And (4): and inputting the image to be detected into the trained multi-branch expansion convolution crowd counting network model, and outputting a crowd density graph.
And (5): and summing the pixel values in the crowd density image to obtain a crowd counting result.
And inputting the image to be tested into a trained multi-branch expansion convolution population counting network model aiming at the test image, estimating population density map estimation aiming at newly received image data, and finally summing pixel values of the output population density image to obtain the number of people predicted in the image.
Example two
The embodiment provides a crowd counting system based on a multi-branch expanded convolutional neural network.
Crowd counting system based on many branches expand convolutional neural network includes:
a tag generation module configured to: acquiring a scene image containing crowds and respectively generating a crowd density map label and a head position binary map label according to the scene image;
a training set building module configured to: constructing a training set according to the training samples; each image, the corresponding crowd density graph label and the corresponding head position binary icon label are used as a training sample;
a model training module configured to: training a multi-branch expansion convolution crowd counting network model based on a training set to obtain network optimal parameters so as to generate a trained multi-branch expansion convolution crowd counting network model;
a crowd counting application module configured to: inputting the image to be detected into a trained multi-branch expansion convolution crowd counting network model, and outputting a crowd density graph;
an output module configured to: and summing the pixel values in the crowd density image to obtain a crowd counting result.
Wherein, the multi-branch expansion convolution crowd counting network model includes: the system comprises a multi-branch expansion convolution module, a feature fusion module, a binary image estimation module and a crowd density image estimation module, wherein the multi-branch expansion convolution module consists of 3 expansion convolution branches with different expansion rates, the feature fusion module consists of a feature summation layer and a convolution layer, and the binary image estimation module and the crowd density image estimation module are formed by 3 layers of convolution; it should be noted that the original image will be used as an input of the multi-branch expanded convolution population counting network model, and the output of the multi-branch expanded convolution population counting network model includes the head position binary image generated by the binary image estimation module and the population density image generated by the population density image estimation module. The binary image estimation module outputs a binary image capable of representing the position and the size of the human head after supervised training, and further calculates a Hadamard product with the fusion characteristics to be used as the input of the crowd density image estimation module so as to assist the crowd density image estimation module to more accurately position the position of the human head for density estimation.
Illustratively, the multi-branch dilation convolution module consists of 3 convolution branches with dilation rates of 1,2,3, respectively, and convolution kernel sizes of 3 × 3, each branch comprising 4 layers of convolutions, wherein the first two layers of convolutions are followed by maximum pooling.

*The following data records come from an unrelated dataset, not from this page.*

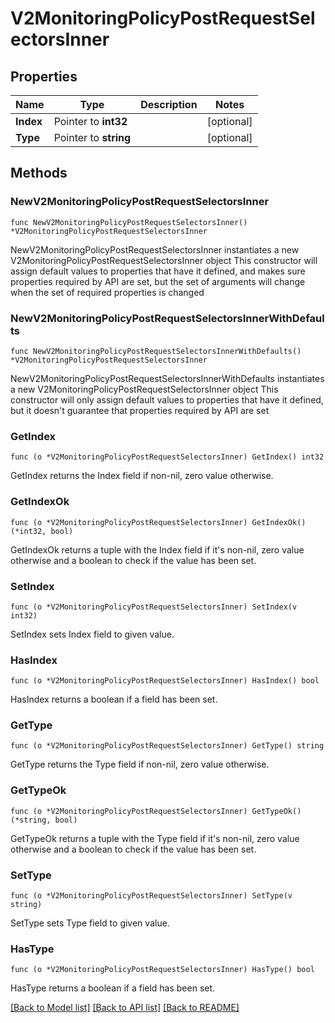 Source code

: # V2MonitoringPolicyPostRequestSelectorsInner

## Properties

Name | Type | Description | Notes
------------ | ------------- | ------------- | -------------
**Index** | Pointer to **int32** |  | [optional] 
**Type** | Pointer to **string** |  | [optional] 

## Methods

### NewV2MonitoringPolicyPostRequestSelectorsInner

`func NewV2MonitoringPolicyPostRequestSelectorsInner() *V2MonitoringPolicyPostRequestSelectorsInner`

NewV2MonitoringPolicyPostRequestSelectorsInner instantiates a new V2MonitoringPolicyPostRequestSelectorsInner object
This constructor will assign default values to properties that have it defined,
and makes sure properties required by API are set, but the set of arguments
will change when the set of required properties is changed

### NewV2MonitoringPolicyPostRequestSelectorsInnerWithDefaults

`func NewV2MonitoringPolicyPostRequestSelectorsInnerWithDefaults() *V2MonitoringPolicyPostRequestSelectorsInner`

NewV2MonitoringPolicyPostRequestSelectorsInnerWithDefaults instantiates a new V2MonitoringPolicyPostRequestSelectorsInner object
This constructor will only assign default values to properties that have it defined,
but it doesn't guarantee that properties required by API are set

### GetIndex

`func (o *V2MonitoringPolicyPostRequestSelectorsInner) GetIndex() int32`

GetIndex returns the Index field if non-nil, zero value otherwise.

### GetIndexOk

`func (o *V2MonitoringPolicyPostRequestSelectorsInner) GetIndexOk() (*int32, bool)`

GetIndexOk returns a tuple with the Index field if it's non-nil, zero value otherwise
and a boolean to check if the value has been set.

### SetIndex

`func (o *V2MonitoringPolicyPostRequestSelectorsInner) SetIndex(v int32)`

SetIndex sets Index field to given value.

### HasIndex

`func (o *V2MonitoringPolicyPostRequestSelectorsInner) HasIndex() bool`

HasIndex returns a boolean if a field has been set.

### GetType

`func (o *V2MonitoringPolicyPostRequestSelectorsInner) GetType() string`

GetType returns the Type field if non-nil, zero value otherwise.

### GetTypeOk

`func (o *V2MonitoringPolicyPostRequestSelectorsInner) GetTypeOk() (*string, bool)`

GetTypeOk returns a tuple with the Type field if it's non-nil, zero value otherwise
and a boolean to check if the value has been set.

### SetType

`func (o *V2MonitoringPolicyPostRequestSelectorsInner) SetType(v string)`

SetType sets Type field to given value.

### HasType

`func (o *V2MonitoringPolicyPostRequestSelectorsInner) HasType() bool`

HasType returns a boolean if a field has been set.


[[Back to Model list]](../README.md#documentation-for-models) [[Back to API list]](../README.md#documentation-for-api-endpoints) [[Back to README]](../README.md)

The feature fusion module firstly sums the features of the three expanded convolution branches, then uses the convolution of 1x1 to reduce the dimension and further uses the convolution of 3x3 to further extract the features. The binary image estimation module includes 3-layer convolution and supervised estimation of the binary image with cross entropy loss. The crowd density map estimation module firstly receives the output of the binary map estimation module, and calculates the Hadamard product of the output and the feature map generated by the feature fusion module, and then realizes the estimation of the crowd density map with cross entropy loss by using 3-layer rolling operation.
EXAMPLE III
The present embodiment provides a computer-readable storage medium, on which a computer program is stored, which when executed by a processor implements the steps in the method for population counting based on a multi-branch expanded convolutional neural network as described in the first embodiment above.
Example four
The present embodiment provides a computer device, which includes a memory, a processor, and a computer program stored in the memory and executable on the processor, and when the processor executes the program, the processor implements the steps in the method for counting people based on multi-branch expanded convolutional neural network as described in the first embodiment.

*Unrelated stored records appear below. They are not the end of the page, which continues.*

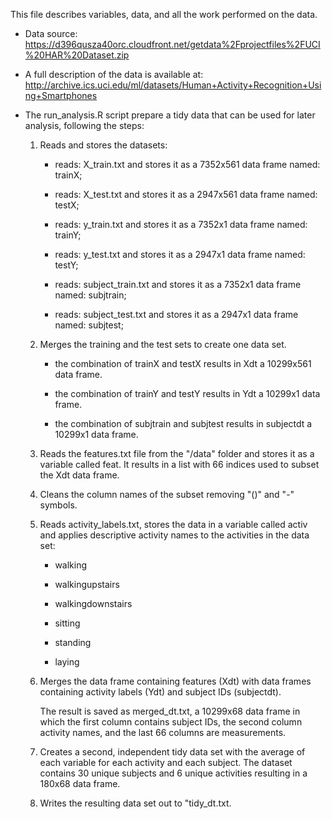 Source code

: This file describes variables, data, and all the work performed on the data.

* Data source:
 <https://d396qusza40orc.cloudfront.net/getdata%2Fprojectfiles%2FUCI%20HAR%20Dataset.zip>
 
* A full description of the data is available at: 
 <http://archive.ics.uci.edu/ml/datasets/Human+Activity+Recognition+Using+Smartphones>

* The run_analysis.R script prepare a tidy data that can be used for later analysis, following the steps:
 
  1. Reads and stores the datasets:
     
      * reads: X_train.txt and stores it as a 7352x561 data frame named: trainX;

      * reads: X_test.txt and stores it as a 2947x561 data frame named: testX;

      * reads: y_train.txt and stores it as a 7352x1 data frame named: trainY;

      * reads: y_test.txt and stores it as a 2947x1 data frame named: testY;

      * reads: subject_train.txt and stores it as a 7352x1 data frame named: subjtrain;

      * reads: subject_test.txt and stores it as a 2947x1 data frame named: subjtest;



  2. Merges the training and the test sets to create one data set.

      * the combination of trainX and testX results in Xdt a 10299x561 data frame.

      * the combination of trainY and testY results in Ydt a 10299x1 data frame.

      * the combination of subjtrain and subjtest results in subjectdt a 10299x1 data frame.


  3. Reads the features.txt file from the "/data" folder and stores it as a variable called feat.
     It results in a list with 66 indices used to subset the Xdt data frame.


  4. Cleans the column names of the subset removing "()" and "-" symbols.


  5. Reads activity_labels.txt, stores the data in a variable called activ and applies descriptive activity names to the activities in the data set:

      * walking

      * walkingupstairs

      * walkingdownstairs

      * sitting

      * standing

      * laying


  6. Merges the data frame containing features (Xdt) with data frames containing activity labels (Ydt) and subject IDs (subjectdt).

     The result is saved as merged_dt.txt, a 10299x68 data frame in which the first column contains subject IDs, the second column activity names, and the last 66 columns are measurements.

  
  7. Creates a second, independent tidy data set with the average of each variable for each activity and each subject.
     The dataset contains 30 unique subjects and 6 unique activities resulting in a 180x68 data frame.


   8. Writes the resulting data set out to "tidy_dt.txt.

As will be appreciated by one skilled in the art, embodiments of the present invention may be provided as a method, system, or computer program product. Accordingly, the present invention may take the form of a hardware embodiment, a software embodiment, or an embodiment combining software and hardware aspects. Furthermore, the present invention may take the form of a computer program product embodied on one or more computer-usable storage media (including, but not limited to, disk storage, optical storage, and the like) having computer-usable program code embodied therein.
The present invention has been described with reference to flowchart illustrations and/or block diagrams of methods, apparatus (systems), and computer program products according to embodiments of the invention. It will be understood that each flow and/or block of the flow diagrams and/or block diagrams, and combinations of flows and/or blocks in the flow diagrams and/or block diagrams, can be implemented by computer program instructions. These computer program instructions may be provided to a processor of a general purpose computer, special purpose computer, embedded processor, or other programmable data processing apparatus to produce a machine, such that the instructions, which execute via the processor of the computer or other programmable data processing apparatus, create means for implementing the functions specified in the flowchart flow or flows and/or block diagram block or blocks.

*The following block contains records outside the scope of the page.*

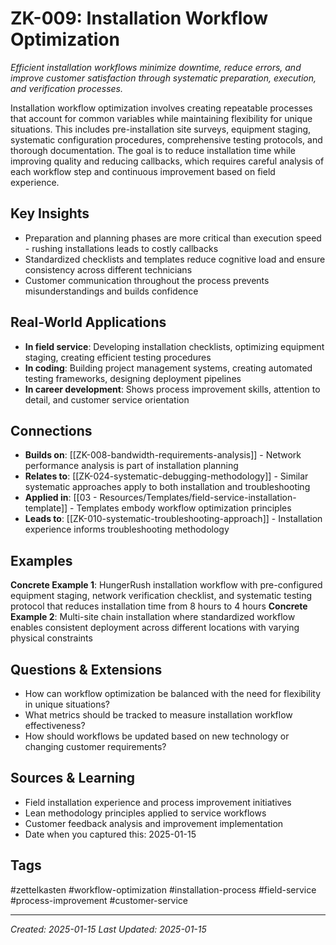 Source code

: # ZK-009: Installation Workflow Optimization

*Efficient installation workflows minimize downtime, reduce errors, and improve customer satisfaction through systematic preparation, execution, and verification processes.*

Installation workflow optimization involves creating repeatable processes that account for common variables while maintaining flexibility for unique situations. This includes pre-installation site surveys, equipment staging, systematic configuration procedures, comprehensive testing protocols, and thorough documentation. The goal is to reduce installation time while improving quality and reducing callbacks, which requires careful analysis of each workflow step and continuous improvement based on field experience.

## Key Insights
- Preparation and planning phases are more critical than execution speed - rushing installations leads to costly callbacks
- Standardized checklists and templates reduce cognitive load and ensure consistency across different technicians
- Customer communication throughout the process prevents misunderstandings and builds confidence

## Real-World Applications
- **In field service**: Developing installation checklists, optimizing equipment staging, creating efficient testing procedures
- **In coding**: Building project management systems, creating automated testing frameworks, designing deployment pipelines
- **In career development**: Shows process improvement skills, attention to detail, and customer service orientation

## Connections
- **Builds on**: [[ZK-008-bandwidth-requirements-analysis]] - Network performance analysis is part of installation planning
- **Relates to**: [[ZK-024-systematic-debugging-methodology]] - Similar systematic approaches apply to both installation and troubleshooting
- **Applied in**: [[03 - Resources/Templates/field-service-installation-template]] - Templates embody workflow optimization principles
- **Leads to**: [[ZK-010-systematic-troubleshooting-approach]] - Installation experience informs troubleshooting methodology

## Examples
**Concrete Example 1**: HungerRush installation workflow with pre-configured equipment staging, network verification checklist, and systematic testing protocol that reduces installation time from 8 hours to 4 hours
**Concrete Example 2**: Multi-site chain installation where standardized workflow enables consistent deployment across different locations with varying physical constraints

## Questions & Extensions
- How can workflow optimization be balanced with the need for flexibility in unique situations?
- What metrics should be tracked to measure installation workflow effectiveness?
- How should workflows be updated based on new technology or changing customer requirements?

## Sources & Learning
- Field installation experience and process improvement initiatives
- Lean methodology principles applied to service workflows
- Customer feedback analysis and improvement implementation
- Date when you captured this: 2025-01-15

## Tags
#zettelkasten #workflow-optimization #installation-process #field-service #process-improvement #customer-service

---
*Created: 2025-01-15*
*Last Updated: 2025-01-15*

These computer program instructions may also be stored in a computer-readable memory that can direct a computer or other programmable data processing apparatus to function in a particular manner, such that the instructions stored in the computer-readable memory produce an article of manufacture including instruction means which implement the function specified in the flowchart flow or flows and/or block diagram block or blocks.
These computer program instructions may also be loaded onto a computer or other programmable data processing apparatus to cause a series of operational steps to be performed on the computer or other programmable apparatus to produce a computer implemented process such that the instructions which execute on the computer or other programmable apparatus provide steps for implementing the functions specified in the flowchart flow or flows and/or block diagram block or blocks.
It will be understood by those skilled in the art that all or part of the processes of the methods of the embodiments described above may be implemented by a computer program, which may be stored in a computer readable storage medium and executed by a computer to implement the processes of the embodiments of the methods described above. The storage medium may be a magnetic disk, an optical disk, a Read-Only Memory (ROM), a Random Access Memory (RAM), or the like.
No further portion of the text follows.